20. A metal delivery nozzle as claimed in claim 19, wherein said pair of
flow passage means comprises two arrays of flow passages flow of molten
metal from the trough interior above the baffle structure into the trough
interior below the baffle, each array comprising a plurality of passages
spaced longitudinally of the trough each array being spaced apart
laterally of the trough one to each side of the outlet slot.
21. A metal delivery nozzle as claimed in claim 20, wherein the two arrays
are generally linear arrays disposed parallel to one another.
22. A metal delivery nozzle as claimed in claim 20, wherein the two arrays
are generally linear arrays disposed parallel to one another and the
passages of one array are staggered with respect to the passages of the
other array longitudinally of the trough.
23. A metal delivery nozzle as claimed in claim 20, wherein the baffle
structure comprises a baffle block fitted into the trough and the passages
are formed by notches or grooves in the side faces of the block to define
the passages between the block and side walls of the trough.
24. A metal delivery nozzle as claimed in claim 19, wherein said pair of
flow passage means comprises a pair of elongate slot passages defined by
clearance between the baffle structure and the side walls of the trough.
25. A metal delivery nozzle as claimed in claim 24, wherein each slot
passage extends substantially throughout the length of the trough.
26. A metal delivery nozzle as claimed in claim 24, wherein the baffle
structure is supported in the trough by support means extending from an
upper part of the trough.
27. A metal delivery nozzle as claimed in claim 26, wherein the support
means is formed integrally with the baffle structure and the walls of the
trough.
28. A metal delivery nozzle as claimed in claim 24, wherein there is
clearance between the baffle structure and the trough walls about its
entire perimeter.
29. A metal delivery nozzle as claimed in claim 24, wherein the baffle
structure defines an upwardly facing channel extending along the trough to
receive the molten metal and to cause the molten metal to flow upwardly
and outwardly of the trough on top of the baffle structure in passing to
the passage means.
30. An apparatus as claimed in claim 7 further comprising a tundish
disposed above said metal delivery nozzle adapted to accept molten metal
therein, said tundish having a plurality of openings in the bottom thereof
adapted to allow the passage of molten metal therethrough as a
corresponding plurality of falling streams distributed along the length of
said delivery nozzle.
Description
TECHNICAL FIELD
This invention relates to the casting of metal strip. It has particular but
not exclusive application to the casting of ferrous metal strip.

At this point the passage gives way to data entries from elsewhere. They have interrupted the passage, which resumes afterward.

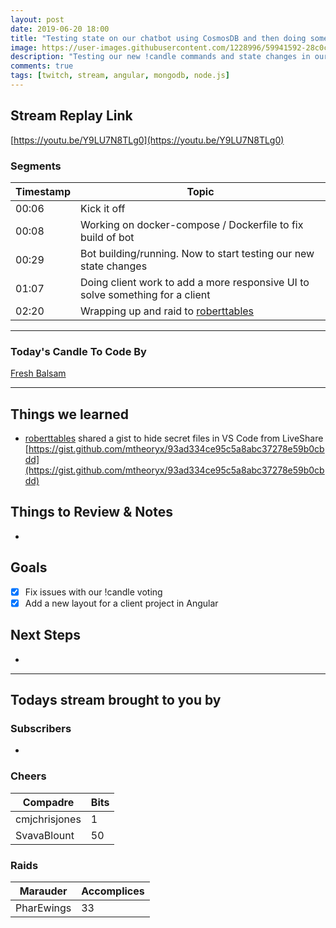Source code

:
 ```yaml
---
layout: post
date: 2019-06-20 18:00
title: "Testing state on our chatbot using CosmosDB and then doing some front-end work in Angular"
image: https://user-images.githubusercontent.com/1228996/59941592-28c0c900-9423-11e9-9a4b-dbc9d778da01.png
description: "Testing our new !candle commands and state changes in our chat bot.  Debugging it a few times and then moving on to work on a client project in Angular."
comments: true
tags: [twitch, stream, angular, mongodb, node.js]
---
```


## Stream Replay Link

[https://youtu.be/Y9LU7N8TLg0](https://youtu.be/Y9LU7N8TLg0)

<!--more-->

### Segments

| Timestamp | Topic                                                                             |
| ---       | ---                                                                               |
| 00:06     | Kick it off                                                                       |
| 00:08     | Working on docker-compose / Dockerfile to fix build of bot                        |
| 00:29     | Bot building/running.  Now to start testing our new state changes                 |
| 01:07     | Doing client work to add a more responsive UI to solve something for a client     |
| 02:20     | Wrapping up and raid to [roberttables](https://twitch.tv/roberttables)            |

---

### Today's Candle To Code By

[Fresh Balsam](https://amzn.to/2XHzXQv)

---

## Things we learned

- [roberttables](https://github.com/mtheoryx) shared a gist to hide secret files in VS Code from LiveShare [https://gist.github.com/mtheoryx/93ad334ce95c5a8abc37278e59b0cbdd](https://gist.github.com/mtheoryx/93ad334ce95c5a8abc37278e59b0cbdd)


## Things to Review & Notes

-

## Goals

- [x] Fix issues with our !candle voting
- [x] Add a new layout for a client project in Angular

## Next Steps

-

---

## Todays stream brought to you by

### Subscribers

-

### Cheers

| Compadre      | Bits      |
| ---           | ---       |
| cmjchrisjones | 1         |
| SvavaBlount   | 50        |

### Raids

| Marauder      | Accomplices   |
| ---           | ---           |
| PharEwings    | 33            |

It is known to cast non-ferrous metals such as aluminium by continuous
casting in a twin roll caster. Hot metal is introduced between a pair of
contra-rotated horizontal casting rollers which are cooled so that metal
shells solidify on the moving roller surfaces and are brought together at
the nip between them to produce a solidified strip product at the outlet
from the roller nip. The hot metal may be introduced into the nip between
the rollers via a tundish and a metal delivery nozzle located beneath the
tundish so as to receive a flow of metal from the tundish and to direct it
into the nip between the rollers.
Although twin roll casting has been applied with some success to
non-ferrous metals which solidify rapidly on cooling, there have been
problems in applying the technique to the casting of ferrous metals. One
particular problem has been the achievement of even cooling and
solidification to allow continuous casting to proceed. This problem is
addressed by the invention disclosed in our co-pending Australian Patent
Application No. PJ9458. It has also been found that when casting ferrous
metal strip the importance of obtaining an even flow distribution across
the width of the nip is particularly critical and defects can occur due to
minor flow fluctuations. The present invention addresses this problem and
provides an apparatus and technique whereby a very even flow distribution
can be achieved. Although the invention has been developed to overcome a
problem which is particularly critical in the casting of ferrous strip, it
may also be applied to the casting of non-ferrous metals, for example
aluminium.
DISCLOSURE OF THE INVENTION
According to the invention there is provided a casting metal strip of the
kind in which molten metal is introduced between a pair of parallel
casting rollers via a metal delivery nozzle disposed above the nip between
the rollers, wherein the delivery nozzle comprises an elongate trough to
receive molten metal, a nozzle outlet slot extending longitudinally along
the bottom of the trough, a baffle structure extending across the trough
above the slot outlet, and a pair of flow passage means spaced apart
laterally of the trough one to each side of the outlet slot and each
providing for flow of molten metal from the trough interior above the
baffle structure into the trough interior below the baffle structure.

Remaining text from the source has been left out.